(Source records)
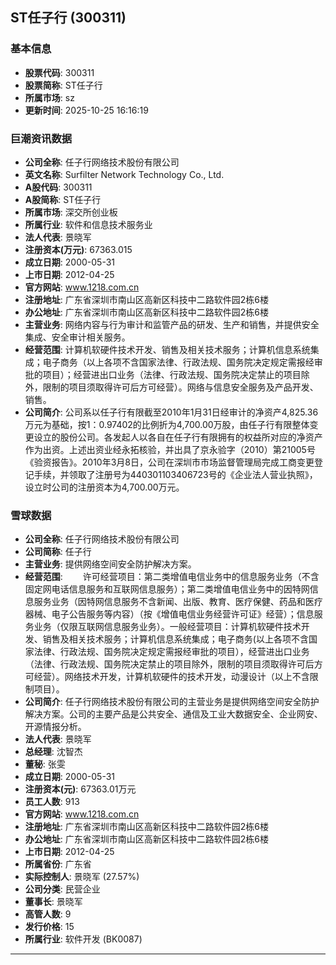 ## ST任子行 (300311)

### 基本信息

- **股票代码**: 300311
- **股票简称**: ST任子行
- **所属市场**: sz
- **更新时间**: 2025-10-25 16:16:19

### 巨潮资讯数据

- **公司全称**: 任子行网络技术股份有限公司
- **英文名称**: Surfilter Network Technology Co., Ltd.
- **A股代码**: 300311
- **A股简称**: ST任子行
- **所属市场**: 深交所创业板
- **所属行业**: 软件和信息技术服务业
- **法人代表**: 景晓军
- **注册资本(万元)**: 67363.015
- **成立日期**: 2000-05-31
- **上市日期**: 2012-04-25
- **官方网站**: www.1218.com.cn
- **注册地址**: 广东省深圳市南山区高新区科技中二路软件园2栋6楼
- **办公地址**: 广东省深圳市南山区高新区科技中二路软件园2栋6楼
- **主营业务**: 网络内容与行为审计和监管产品的研发、生产和销售，并提供安全集成、安全审计相关服务。
- **经营范围**: 计算机软硬件技术开发、销售及相关技术服务；计算机信息系统集成；电子商务（以上各项不含国家法律、行政法规、国务院决定规定需报经审批的项目）；经营进出口业务（法律、行政法规、国务院决定禁止的项目除外，限制的项目须取得许可后方可经营）。网络与信息安全服务及产品开发、销售。
- **公司简介**: 公司系以任子行有限截至2010年1月31日经审计的净资产4,825.36万元为基础，按1：0.97402的比例折为4,700.00万股，由任子行有限整体变更设立的股份公司。各发起人以各自在任子行有限拥有的权益所对应的净资产作为出资。上述出资业经永拓核验，并出具了京永验字（2010）第21005号《验资报告》。2010年3月8日，公司在深圳市市场监督管理局完成工商变更登记手续，并领取了注册号为440301103406723号的《企业法人营业执照》，设立时公司的注册资本为4,700.00万元。

### 雪球数据

- **公司全称**: 任子行网络技术股份有限公司
- **公司简称**: 任子行
- **主营业务**: 提供网络空间安全防护解决方案。
- **经营范围**: 　　许可经营项目：第二类增值电信业务中的信息服务业务（不含固定网电话信息服务和互联网信息服务）；第二类增值电信业务中的因特网信息服务业务（因特网信息服务不含新闻、出版、教育、医疗保健、药品和医疗器械、电子公告服务等内容）（按《增值电信业务经营许可证》经营）；信息服务业务（仅限互联网信息服务业务）。一般经营项目：计算机软硬件技术开发、销售及相关技术服务；计算机信息系统集成；电子商务(以上各项不含国家法律、行政法规、国务院决定规定需报经审批的项目），经营进出口业务（法律、行政法规、国务院决定禁止的项目除外，限制的项目须取得许可后方可经营）。网络技术开发，计算机软硬件的技术开发，动漫设计（以上不含限制项目）。
- **公司简介**: 任子行网络技术股份有限公司的主营业务是提供网络空间安全防护解决方案。公司的主要产品是公共安全、通信及工业大数据安全、企业网安、开源情报分析。
- **法人代表**: 景晓军
- **总经理**: 沈智杰
- **董秘**: 张雯
- **成立日期**: 2000-05-31
- **注册资本(元)**: 67363.01万元
- **员工人数**: 913
- **官方网站**: www.1218.com.cn
- **注册地址**: 广东省深圳市南山区高新区科技中二路软件园2栋6楼
- **办公地址**: 广东省深圳市南山区高新区科技中二路软件园2栋6楼
- **上市日期**: 2012-04-25
- **所属省份**: 广东省
- **实际控制人**: 景晓军 (27.57%)
- **公司分类**: 民营企业
- **董事长**: 景晓军
- **高管人数**: 9
- **发行价格**: 15
- **所属行业**: 软件开发 (BK0087)

---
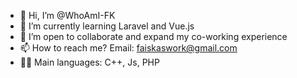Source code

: - 👋 Hi, I’m @WhoAmI-FK
- 🌱 I’m currently learning Laravel and Vue.js
- 💞️ I’m open to collaborate and expand my co-working experience
- 📫 How to reach me? Email: faiskaswork@gmail.com
- 👨‍💻 Main languages: C++, Js, PHP

<!---
WhoAmI-FK/WhoAmI-FK is a ✨ special ✨ repository because its `README.md` (this file) appears on your GitHub profile.
You can click the Preview link to take a look at your changes.
--->

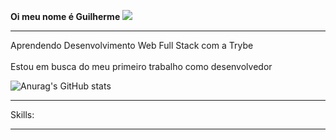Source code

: <strong>Oi meu nome é Guilherme ![](https://user-images.githubusercontent.com/18350557/176309783-0785949b-9127-417c-8b55-ab5a4333674e.gif)</strong>

______________________________________________________________________________________________________________________

Aprendendo Desenvolvimento Web Full Stack com a Trybe
<br>
<br>
Estou em busca do meu primeiro trabalho como desenvolvedor 


![Anurag's GitHub stats](https://github-readme-stats.vercel.app/api?username=Guiotek&show_icons=true&theme=midnight-purple)
______________________________________________________________________________________________________________________

Skills:
______________________________________________________________________________________________________________________
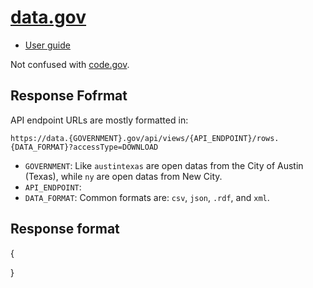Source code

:# [data.gov](https://data.gov)

* [User guide](https://data.gov/user-guide)

Not confused with [code.gov](https://code.gov).

## Response Fofrmat

API endpoint URLs are mostly formatted in:

`https://data.{GOVERNMENT}.gov/api/views/{API_ENDPOINT}/rows.{DATA_FORMAT}?accessType=DOWNLOAD`

* `GOVERNMENT`: Like `austintexas` are open datas from the City of Austin (Texas), while `ny` are open datas from New City.
* `API_ENDPOINT`:
* `DATA_FORMAT`: Common formats are: `csv`, `json`, `.rdf`, and `xml`.

## Response format
 {
    
 }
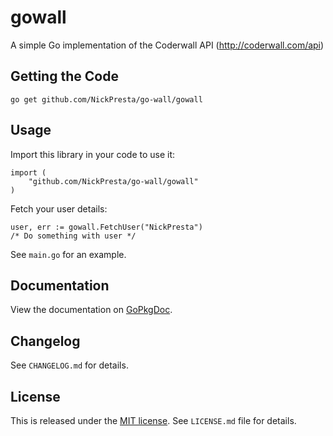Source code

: # gowall

A simple Go implementation of the Coderwall API (http://coderwall.com/api)

## Getting the Code

    go get github.com/NickPresta/go-wall/gowall

## Usage

Import this library in your code to use it:

    import (
        "github.com/NickPresta/go-wall/gowall"
    )

Fetch your user details:

    user, err := gowall.FetchUser("NickPresta")
    /* Do something with user */

See `main.go` for an example.

## Documentation

View the documentation on
[GoPkgDoc](http://go.pkgdoc.org/github.com/NickPresta/go-wall/gowall).

## Changelog

See `CHANGELOG.md` for details.

## License

This is released under the
[MIT license](http://www.opensource.org/licenses/mit-license.php).
See `LICENSE.md` file for details.
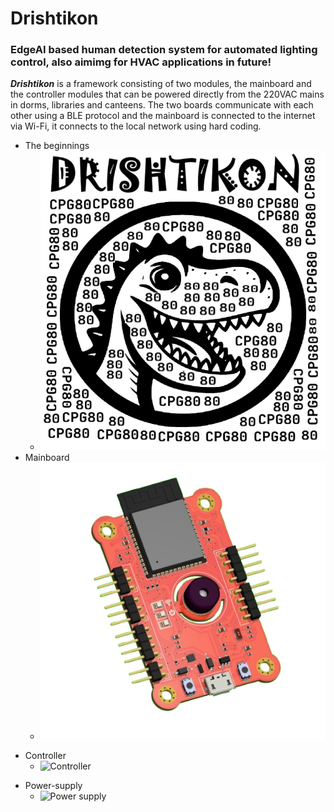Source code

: # Drishtikon
### EdgeAI based human detection system for automated lighting control, also aimimg for HVAC applications in future!

***Drishtikon*** is a framework consisting of two modules, the mainboard and the controller modules that can be powered directly from the 220VAC mains in dorms, libraries and canteens. The two boards communicate with each other using a BLE protocol and the mainboard is connected to the internet via Wi-Fi, it connects to the local network using hard coding. <br>
- The beginnings
  - ![Drishtikon](https://github.com/Debanx3/Drishtikon/blob/main/Documents/cap_logo.png)
- Mainboard
  - ![Mainboard](https://github.com/Debanx3/Drishtikon/blob/main/Documents/Mainboard_3D-removebg-preview.png)
* Controller
  - ![Controller]()
+ Power-supply
  - ![Power supply]()
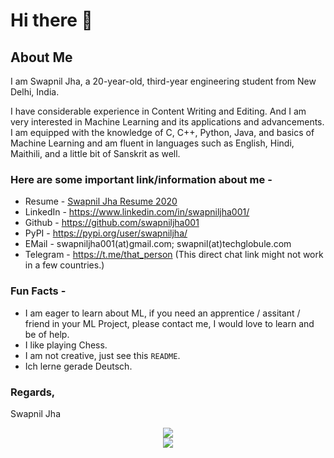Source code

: # Hi there 👋

<!--
**swapniljha001/swapniljha001** is a ✨ _special_ ✨ repository because its `README.md` (this file) appears on your GitHub profile.

Here are some ideas to get you started:

- 🔭 I’m currently working on ...
- 🌱 I’m currently learning ...
- 👯 I’m looking to collaborate on ...
- 🤔 I’m looking for help with ...
- 💬 Ask me about ...
- 📫 How to reach me: ...
- 😄 Pronouns: ...
- ⚡ Fun fact: ...
-->

## About Me
I am Swapnil Jha, a 20-year-old, third-year engineering student from New Delhi, India.

I have considerable experience in Content Writing and Editing. And I am very interested in Machine Learning and its applications and advancements. I am equipped with the knowledge of C, C++, Python, Java, and basics of Machine Learning and am fluent in languages such as English, Hindi, Maithili, and a little bit of Sanskrit as well.</p>

### Here are some important link/information about me -

* Resume - [Swapnil Jha Resume 2020](https://sunny.techglobule.com/wp-content/uploads/2016/03/Resume-Swapnil-2020.0.pdf)
* LinkedIn - https://www.linkedin.com/in/swapniljha001/
* Github - https://github.com/swapniljha001
* PyPI - https://pypi.org/user/swapniljha/
* EMail - swapniljha001(at)gmail.com; swapnil(at)techglobule.com
* Telegram - https://t.me/that_person (This direct chat link might not work in a few countries.)

### Fun Facts -
* I am eager to learn about ML, if you need an apprentice / assitant / friend in your ML Project, please contact me, I would love to learn and be of help.
* I like playing Chess.
* I am not creative, just see this `README`.
* Ich lerne gerade Deutsch.

### Regards,
 Swapnil Jha
 
<p align="center">
<img src="https://github-readme-stats.vercel.app/api?username=swapniljha001&&show_icons=true&title_color=08fdd8&icon_color=bb2acf&text_color=ffffff&bg_color=0a192f&count_private=true" align=”right” hspace=”50” vspace=”50”/>
<br>
<img src="https://github-readme-stats.vercel.app/api/top-langs/?username=swapniljha001"/>
</p>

EXERCISE REQUIREMENTS: Write out, word for word, the stretch of entries that begins at the line with "Import this library" and ends at the line with "- ![Controller]()". Pictures do not belong in it.

WRITTEN SOLUTION:
Import this library in your code to use it:

    import (
        "github.com/NickPresta/go-wall/gowall"
    )

Fetch your user details:

    user, err := gowall.FetchUser("NickPresta")
    /* Do something with user */

See `main.go` for an example.

## Documentation

View the documentation on
[GoPkgDoc](http://go.pkgdoc.org/github.com/NickPresta/go-wall/gowall).

## Changelog

See `CHANGELOG.md` for details.

## License

This is released under the
[MIT license](http://www.opensource.org/licenses/mit-license.php).
See `LICENSE.md` file for details.
Source code

: # Drishtikon
### EdgeAI based human detection system for automated lighting control, also aimimg for HVAC applications in future!

***Drishtikon*** is a framework consisting of two modules, the mainboard and the controller modules that can be powered directly from the 220VAC mains in dorms, libraries and canteens. The two boards communicate with each other using a BLE protocol and the mainboard is connected to the internet via Wi-Fi, it connects to the local network using hard coding. <br>
- The beginnings
  - ![Drishtikon](https://github.com/Debanx3/Drishtikon/blob/main/Documents/cap_logo.png)
- Mainboard
  - ![Mainboard](https://github.com/Debanx3/Drishtikon/blob/main/Documents/Mainboard_3D-removebg-preview.png)
* Controller
  - ![Controller]()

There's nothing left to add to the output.